La miseria siempre resulta sospechosa. Los efectos verdaderos del hambre no pueden maquillarse. Es la lección inmemorial de la conciencia de los límites, de la mesura, de la gratitud hacia los valores comunes, los esenciales, los que no se pueden recobrar si se pierden, ni quedar sometidos al capricho de la codicia, ni a la compraventa, por la rapacidad de unos pocos y la negligencia de casi todos.
Aunque
no lo parezca no solo vemos con los ojos: también con las manos, con el
tacto, con la piel, el olfato, el oído.
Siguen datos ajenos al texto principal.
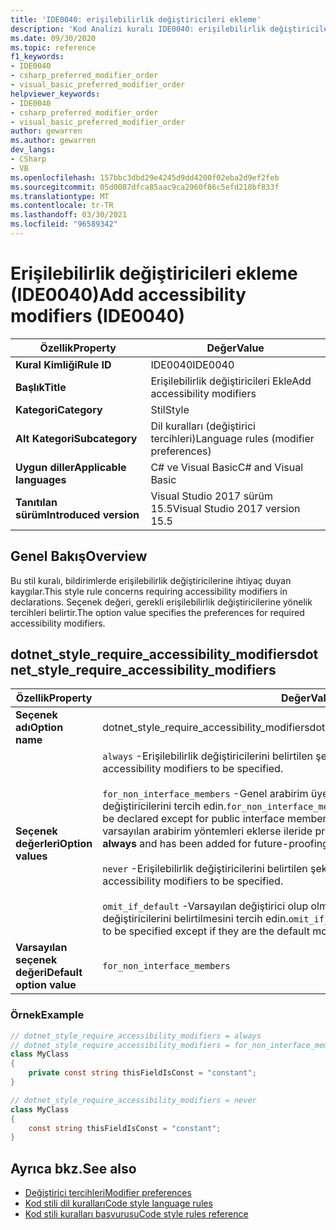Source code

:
 ```yaml
---
title: 'IDE0040: erişilebilirlik değiştiricileri ekleme'
description: 'Kod Analizi kuralı IDE0040: erişilebilirlik değiştiricileri ekleme hakkında bilgi edinin'
ms.date: 09/30/2020
ms.topic: reference
f1_keywords:
- IDE0040
- csharp_preferred_modifier_order
- visual_basic_preferred_modifier_order
helpviewer_keywords:
- IDE0040
- csharp_preferred_modifier_order
- visual_basic_preferred_modifier_order
author: gewarren
ms.author: gewarren
dev_langs:
- CSharp
- VB
ms.openlocfilehash: 157bbc3dbd29e4245d9dd4200f02eba2d9ef2feb
ms.sourcegitcommit: 05d0087dfca85aac9ca2960f86c5efd218bf833f
ms.translationtype: MT
ms.contentlocale: tr-TR
ms.lasthandoff: 03/30/2021
ms.locfileid: "96589342"
---
```

# <a name="add-accessibility-modifiers-ide0040"></a><span data-ttu-id="7a3a1-103">Erişilebilirlik değiştiricileri ekleme (IDE0040)</span><span class="sxs-lookup"><span data-stu-id="7a3a1-103">Add accessibility modifiers (IDE0040)</span></span>

|<span data-ttu-id="7a3a1-104">Özellik</span><span class="sxs-lookup"><span data-stu-id="7a3a1-104">Property</span></span>|<span data-ttu-id="7a3a1-105">Değer</span><span class="sxs-lookup"><span data-stu-id="7a3a1-105">Value</span></span>|
|-|-|
| <span data-ttu-id="7a3a1-106">**Kural Kimliği**</span><span class="sxs-lookup"><span data-stu-id="7a3a1-106">**Rule ID**</span></span> | <span data-ttu-id="7a3a1-107">IDE0040</span><span class="sxs-lookup"><span data-stu-id="7a3a1-107">IDE0040</span></span> |
| <span data-ttu-id="7a3a1-108">**Başlık**</span><span class="sxs-lookup"><span data-stu-id="7a3a1-108">**Title**</span></span> | <span data-ttu-id="7a3a1-109">Erişilebilirlik değiştiricileri Ekle</span><span class="sxs-lookup"><span data-stu-id="7a3a1-109">Add accessibility modifiers</span></span> |
| <span data-ttu-id="7a3a1-110">**Kategori**</span><span class="sxs-lookup"><span data-stu-id="7a3a1-110">**Category**</span></span> | <span data-ttu-id="7a3a1-111">Stil</span><span class="sxs-lookup"><span data-stu-id="7a3a1-111">Style</span></span> |
| <span data-ttu-id="7a3a1-112">**Alt Kategori**</span><span class="sxs-lookup"><span data-stu-id="7a3a1-112">**Subcategory**</span></span> | <span data-ttu-id="7a3a1-113">Dil kuralları (değiştirici tercihleri)</span><span class="sxs-lookup"><span data-stu-id="7a3a1-113">Language rules (modifier preferences)</span></span> |
| <span data-ttu-id="7a3a1-114">**Uygun diller**</span><span class="sxs-lookup"><span data-stu-id="7a3a1-114">**Applicable languages**</span></span> | <span data-ttu-id="7a3a1-115">C# ve Visual Basic</span><span class="sxs-lookup"><span data-stu-id="7a3a1-115">C# and Visual Basic</span></span> |
| <span data-ttu-id="7a3a1-116">**Tanıtılan sürüm**</span><span class="sxs-lookup"><span data-stu-id="7a3a1-116">**Introduced version**</span></span> | <span data-ttu-id="7a3a1-117">Visual Studio 2017 sürüm 15.5</span><span class="sxs-lookup"><span data-stu-id="7a3a1-117">Visual Studio 2017 version 15.5</span></span> |

## <a name="overview"></a><span data-ttu-id="7a3a1-118">Genel Bakış</span><span class="sxs-lookup"><span data-stu-id="7a3a1-118">Overview</span></span>

<span data-ttu-id="7a3a1-119">Bu stil kuralı, bildirimlerde erişilebilirlik değiştiricilerine ihtiyaç duyan kaygılar.</span><span class="sxs-lookup"><span data-stu-id="7a3a1-119">This style rule concerns requiring accessibility modifiers in declarations.</span></span> <span data-ttu-id="7a3a1-120">Seçenek değeri, gerekli erişilebilirlik değiştiricilerine yönelik tercihleri belirtir.</span><span class="sxs-lookup"><span data-stu-id="7a3a1-120">The option value specifies the preferences for required accessibility modifiers.</span></span>

## <a name="dotnet_style_require_accessibility_modifiers"></a><span data-ttu-id="7a3a1-121">dotnet_style_require_accessibility_modifiers</span><span class="sxs-lookup"><span data-stu-id="7a3a1-121">dotnet_style_require_accessibility_modifiers</span></span>

|<span data-ttu-id="7a3a1-122">Özellik</span><span class="sxs-lookup"><span data-stu-id="7a3a1-122">Property</span></span>|<span data-ttu-id="7a3a1-123">Değer</span><span class="sxs-lookup"><span data-stu-id="7a3a1-123">Value</span></span>|
|-|-|
| <span data-ttu-id="7a3a1-124">**Seçenek adı**</span><span class="sxs-lookup"><span data-stu-id="7a3a1-124">**Option name**</span></span> | <span data-ttu-id="7a3a1-125">dotnet_style_require_accessibility_modifiers</span><span class="sxs-lookup"><span data-stu-id="7a3a1-125">dotnet_style_require_accessibility_modifiers</span></span>
| <span data-ttu-id="7a3a1-126">**Seçenek değerleri**</span><span class="sxs-lookup"><span data-stu-id="7a3a1-126">**Option values**</span></span> | <span data-ttu-id="7a3a1-127">`always` -Erişilebilirlik değiştiricilerini belirtilen şekilde tercih edin.</span><span class="sxs-lookup"><span data-stu-id="7a3a1-127">`always` - Prefer accessibility modifiers to be specified.</span></span><br /><br /><span data-ttu-id="7a3a1-128">`for_non_interface_members` -Genel arabirim üyeleri dışında belirtilecek erişilebilirlik değiştiricilerini tercih edin.</span><span class="sxs-lookup"><span data-stu-id="7a3a1-128">`for_non_interface_members` - Prefer accessibility modifiers to be declared except for public interface members.</span></span> <span data-ttu-id="7a3a1-129">(Bu, **her zaman** ile aynıdır ve C# varsayılan arabirim yöntemleri eklerse ileride prova için eklenmiştir.)</span><span class="sxs-lookup"><span data-stu-id="7a3a1-129">(This is the same as **always** and has been added for future-proofing if C# adds default interface methods.)</span></span><br /><br /><span data-ttu-id="7a3a1-130">`never` -Erişilebilirlik değiştiricilerini belirtilen şekilde tercih etme.</span><span class="sxs-lookup"><span data-stu-id="7a3a1-130">`never` - Do not prefer accessibility modifiers to be specified.</span></span><br /><br /><span data-ttu-id="7a3a1-131">`omit_if_default` -Varsayılan değiştirici olup olmamaları dışında, erişilebilirlik değiştiricilerini belirtilmesini tercih edin.</span><span class="sxs-lookup"><span data-stu-id="7a3a1-131">`omit_if_default` - Prefer accessibility modifiers to be specified except if they are the default modifier.</span></span> |
| <span data-ttu-id="7a3a1-132">**Varsayılan seçenek değeri**</span><span class="sxs-lookup"><span data-stu-id="7a3a1-132">**Default option value**</span></span> | `for_non_interface_members` |

### <a name="example"></a><span data-ttu-id="7a3a1-133">Örnek</span><span class="sxs-lookup"><span data-stu-id="7a3a1-133">Example</span></span>

```csharp
// dotnet_style_require_accessibility_modifiers = always
// dotnet_style_require_accessibility_modifiers = for_non_interface_members
class MyClass
{
    private const string thisFieldIsConst = "constant";
}

// dotnet_style_require_accessibility_modifiers = never
class MyClass
{
    const string thisFieldIsConst = "constant";
}
```

## <a name="see-also"></a><span data-ttu-id="7a3a1-134">Ayrıca bkz.</span><span class="sxs-lookup"><span data-stu-id="7a3a1-134">See also</span></span>

- [<span data-ttu-id="7a3a1-135">Değiştirici tercihleri</span><span class="sxs-lookup"><span data-stu-id="7a3a1-135">Modifier preferences</span></span>](modifier-preferences.md)
- [<span data-ttu-id="7a3a1-136">Kod stili dil kuralları</span><span class="sxs-lookup"><span data-stu-id="7a3a1-136">Code style language rules</span></span>](language-rules.md)
- [<span data-ttu-id="7a3a1-137">Kod stili kuralları başvurusu</span><span class="sxs-lookup"><span data-stu-id="7a3a1-137">Code style rules reference</span></span>](index.md)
Navegar por una blancura
cegadora y llegar hasta donde se pueda, y un poco más allá, es una de
las necesidades esenciales del alma.
Por ahí viene la Patria,
con la mirada sucia,
sin una caricia,
sin un cobijo.
Densa,
con el hambre a cuestas.
Pesa y avanza.
En el frío de la noche,
los enajenados,
los expulsados,
los que no encajan,
los que sobran,
tiemblan.
Los sueños se han poblados de lobos.
Logroño, España, 29 de marzo de 2024.
José Luis Lanao - Periodista. Jugador de Vélez Sarsfield, clubs de España, y Campeón Mundial Juvenil Tokio 1979.